Archie was unresponsive ever since the “freak accident” – with doctors declaring him “brain-stem dead”.

His mum Hollie Dance and dad Paul Battersbee launched a mammoth legal battle to keep their son alive as they vowed to fight to the end.

But they lost their fight at every hurdle, with judges ruling that keeping his life support switched on was not in the youngster’s “best interests”.

Hollie tragically confirmed her “beautiful little boy” Archie had passed away at 12.15pm today as she called herself “the proudest mum in the world”.

Sobbing, she said: “Archie fought right until the very end and I am so proud to be his mum”.

Ella Rose Carter, the fiance of Archie’s eldest brother Tom, added: “He was taken off medication at 10am, his stats remained stable until two hours later when they removed the ventilation.

“There is absolutely nothing dignified about watching a family member or a child suffocate.

“We hope no family has to go through what we have been through. It’s barbaric.”

Devastated Hollie vowed to fight until Archie’s heart stopped beating as she tirelessly fought for her son.

She was dealt a final crushing blow yesterday when she lost a last-ditch legal bid to have her boy taken away from the Royal London Hospital to a hospice to die.

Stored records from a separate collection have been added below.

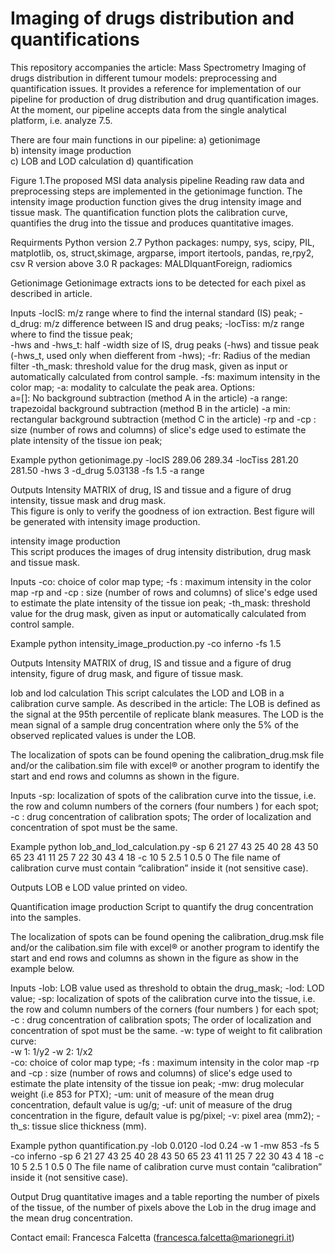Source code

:# Imaging of drugs distribution and quantifications

This repository accompanies the article: Mass Spectrometry Imaging of drugs distribution in different tumour models: preprocessing and quantification issues.  It provides a reference for implementation of our pipeline for production of drug distribution and drug quantification images. At the moment, our pipeline accepts data from the single analytical platform, i.e. analyze 7.5.

There are four main functions in our pipeline:
a) getionimage  
b) intensity image production  
c) LOB and LOD calculation
d) quantification
 
Figure 1.The proposed MSI data analysis pipeline
Reading raw data and preprocessing steps are implemented in the getionimage function.  The intensity image production function gives the drug intensity image and tissue mask. The quantification function plots the calibration curve,  quantifies the drug into the tissue and produces quantitative images.

Requirments
Python version 2.7
Python packages: numpy, sys, scipy, PIL, matplotlib, os, struct,skimage, argparse,
import itertools, pandas, re,rpy2, csv 
R version above 3.0
R packages: MALDIquantForeign, radiomics


Getionimage
Getionimage extracts ions  to be detected for each pixel as described in article. 

Inputs
-locIS: m/z range where to find the internal standard (IS) peak; 
-d_drug:  m/z difference between IS and drug peaks;
-locTiss: m/z range where to find the tissue peak;	
-hws and -hws_t:  half -width size of IS, drug peaks (-hws) and tissue peak (-hws_t, used only when diefferent from -hws);
-fr: Radius of the median filter
-th_mask: threshold value for the drug mask, given as input or automatically calculated from control sample. 
-fs: maximum intensity in the color map; 
-a:  modality to calculate the peak area. Options:   
	 a=[]: No background subtraction (method A in the article)
	-a range: trapezoidal background subtraction (method B in the article)
	-a min:   rectangular background subtraction (method C in the article)
-rp and -cp : size (number of rows and columns) of slice's edge used to estimate the plate intensity of the tissue ion peak; 

Example
python getionimage.py -locIS 289.06 289.34 -locTiss 281.20 281.50  -hws 3 -d_drug 5.03138 -fs 1.5 -a range

Outputs
Intensity MATRIX of drug, IS and tissue and a figure of drug intensity, tissue mask and drug mask.  
This figure is only to verify the goodness of ion extraction. Best figure will be generated with intensity image production.

intensity image production  
This script produces the images of drug intensity distribution, drug mask and tissue mask.

Inputs
-co: choice of color map type; 
-fs : maximum intensity in the color map 
-rp and -cp : size (number of rows and columns) of slice's edge used to estimate the plate intensity of the tissue ion peak;
-th_mask: threshold value for the drug mask, given as input or automatically calculated from control sample. 

Example
python intensity_image_production.py -co inferno -fs 1.5

Outputs
Intensity MATRIX of drug, IS and tissue and a figure of drug intensity, figure of drug mask, and figure of tissue mask.

   
lob and lod calculation 
This script calculates the LOD and LOB in a calibration curve sample.
 As described in the article: The LOB is defined as the signal at the 95th percentile of replicate blank measures. The LOD is the mean signal of a sample drug concentration where only the 5% of the observed replicated values is under the LOB. 

The localization of spots can be found opening the calibration_drug.msk file and/or the calibation.sim file with excel® or another program to identify the start and end rows and columns as shown in the figure.

 

Inputs
-sp: localization of spots of the calibration curve into the tissue, i.e. the row and column numbers of the corners (four numbers ) for each spot;  
-c : drug concentration of calibration spots;
The order of localization and concentration of spot must be the same.

Example
python lob_and_lod_calculation.py -sp 6 21 27 43 25 40 28 43 50 65 23 41 11 25 7 22 30 43 4 18 -c 10 5 2.5 1 0.5 0
The file name of calibration curve must contain “calibration” inside it (not sensitive case).

Outputs
LOB e LOD value printed on video.


Quantification image production
Script to quantify the drug concentration into the samples. 

The localization of spots can be found opening the calibration_drug.msk file and/or the calibation.sim file with excel® or another program to identify the start and end rows and columns as shown in the figure as show in the example below.

Inputs
-lob: LOB value used as threshold to obtain the drug_mask;
-lod: LOD value;
-sp: localization of spots of the calibration curve into the tissue, i.e. the row and column numbers of the corners (four numbers ) for each spot;  
-c : drug concentration of calibration spots;
The order of localization and concentration of spot must be the same.
-w: type of weight to fit calibration curve:  
-w 1: 1/y2
-w 2: 1/x2  
-co: choice of color map type; 
-fs : maximum intensity in the color map 
-rp and -cp : size (number of rows and columns) of slice's edge used to estimate the plate intensity of the tissue ion peak;
-mw: drug molecular weight (i.e 853 for PTX);
-um: unit of measure of the mean drug concentration, default value is ug/g;
-uf: unit of measure of the drug concentration in the figure, default value is pg/pixel;
-v: pixel area (mm2);
-th_s: tissue slice thickness (mm).

Example
python quantification.py -lob 0.0120 -lod 0.24  -w 1 -mw 853 -fs 5 -co inferno -sp 6 21 27 43 25 40 28 43 50 65 23 41 11 25 7 22 30 43 4 18 -c 10 5 2.5 1 0.5 0 
The file name of calibration curve must contain “calibration” inside it (not sensitive case).

Output 
Drug quantitative images and a table reporting the number of pixels of the tissue, of the number of pixels above the Lob in the drug image and the mean drug concentration.
 

Contact
email: Francesca Falcetta (francesca.falcetta@marionegri.it)

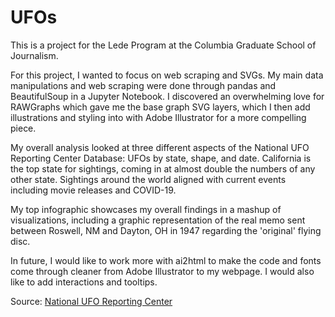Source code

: # UFOs
 
This is a project for the Lede Program at the Columbia Graduate School of Journalism.

For this project, I wanted to focus on web scraping and SVGs. My main data manipulations and web scraping were done through pandas and BeautifulSoup in a Jupyter Notebook. I  discovered an overwhelming love for RAWGraphs which gave me the base graph SVG layers, which I then add illustrations and styling into with Adobe Illustrator for a more compelling piece.

My overall analysis looked at three different aspects of the National UFO Reporting Center Database: UFOs by state, shape, and date. California is the top state for sightings, coming in at almost double the numbers of any other state. Sightings around the world aligned with current events including movie releases and COVID-19.

My top infographic showcases my overall findings in a mashup of visualizations, including a graphic representation of the real memo sent between Roswell, NM and Dayton, OH in 1947 regarding the 'original' flying disc. 

In future, I would like to work more with ai2html to make the code and fonts come through cleaner from Adobe Illustrator to my webpage. I would also like to add interactions and tooltips.

Source:
[National UFO Reporting Center](https://nuforc.org/databank/)
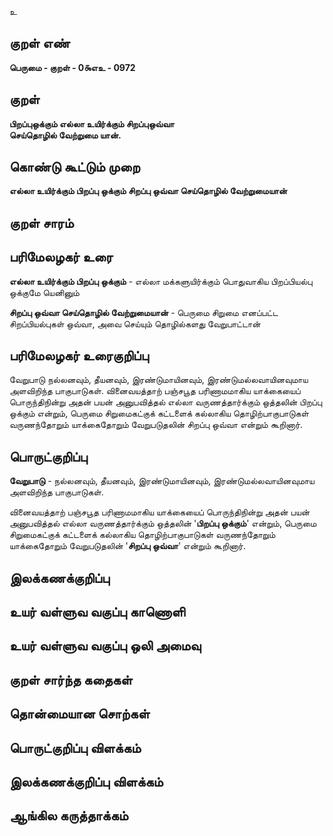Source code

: உ

## குறள் எண் 

**பெருமை - குறள் - 0௯எஉ - 0972**

## குறள் 

**பிறப்புஒக்கும் எல்லா உயிர்க்கும் சிறப்புஒவ்வா  
செய்தொழில் வேற்றுமை யான்.** 

## கொண்டு கூட்டும் முறை

**எல்லா உயிர்க்கும் பிறப்பு ஒக்கும் சிறப்பு ஒவ்வா செய்தொழில் வேற்றுமையான்**

## குறள் சாரம் 


## பரிமேலழகர் உரை

**எல்லா உயிர்க்கும் பிறப்பு ஒக்கும்** - எல்லா மக்களுயிர்க்கும் பொதுவாகிய பிறப்பியல்பு ஒக்குமே யெனினும்

**சிறப்பு ஒவ்வா செய்தொழில் வேற்றுமையான்** - பெருமை சிறுமை எனப்பட்ட சிறப்பியல்புகள் ஒவ்வா, அவை செய்யும் தொழில்களது வேறுபாட்டான்

## பரிமேலழகர் உரைகுறிப்பு   

வேறுபாடு நல்லனவும், தீயனவும், இரண்டுமாயினவும், இரண்டுமல்லவாயினவுமாய அளவிறிந்த பாகுபாடுகள். வினைவயத்தாற் பஞ்சபூத பரிணாமமாகிய யாக்கையைப் பொருந்திநின்று அதன் பயன் அனுபவித்தல் எல்லா வருணத்தார்க்கும் ஒத்தலின் பிறப்பு ஒக்கும் என்றும், பெருமை சிறுமைகட்குக் கட்டளைக் கல்லாகிய தொழிற்பாகுபாடுகள் வருணந்தோறும் யாக்கைதோறும் வேறுபடுதலின் சிறப்பு ஒவ்வா என்றும் கூறினார்.

## பொருட்குறிப்பு 

**வேறுபாடு** - நல்லனவும், தீயனவும், இரண்டுமாயினவும், இரண்டுமல்லவாயினவுமாய அளவிறிந்த பாகுபாடுகள். 

வினைவயத்தாற் பஞ்சபூத பரிணாமமாகிய யாக்கையைப் பொருந்திநின்று அதன் பயன் அனுபவித்தல் எல்லா வருணத்தார்க்கும் ஒத்தலின் '**பிறப்பு ஒக்கும்**' என்றும், பெருமை சிறுமைகட்குக் கட்டளைக் கல்லாகிய தொழிற்பாகுபாடுகள் வருணந்தோறும் யாக்கைதோறும் வேறுபடுதலின் '**சிறப்பு ஒவ்வா**' என்றும் கூறினார்.

## இலக்கணக்குறிப்பு  


## உயர் வள்ளுவ வகுப்பு காணொளி


## உயர் வள்ளுவ வகுப்பு ஒலி அமைவு 

 
## குறள் சார்ந்த கதைகள் 


## தொன்மையான சொற்கள்


## பொருட்குறிப்பு விளக்கம்


## இலக்கணக்குறிப்பு விளக்கம்


## ஆங்கில கருத்தாக்கம்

She hoped he would be able to “spend his last moments” in private – without nurses and doctors.

But judge Mrs Justice Theis said Archie should remain at hospital when treatment is withdrawn.

She echoed the concerns of the health trust responsible for Archie’s care, who found the boy’s condition is too unstable for him to be transferred elsewhere.

Doctors feared an ambulance journey “would most likely hasten the premature deterioration the family wish to avoid”.

Defiant Hollie then sought help from the European Court of Human Rights (ECHR), but they said they would not intervene by applying the “interim measures” permitted in “exceptional” cases.

She told how Archie’s machines in hospital were “constantly beeping” up until a month ago.

She believed they had “calmed”, which she said showed “progress”.

The mum told the Daily Mail: ““They are still the backdrop to my world though.

“Whatever happens I think I will hear those machines for the rest of my life.”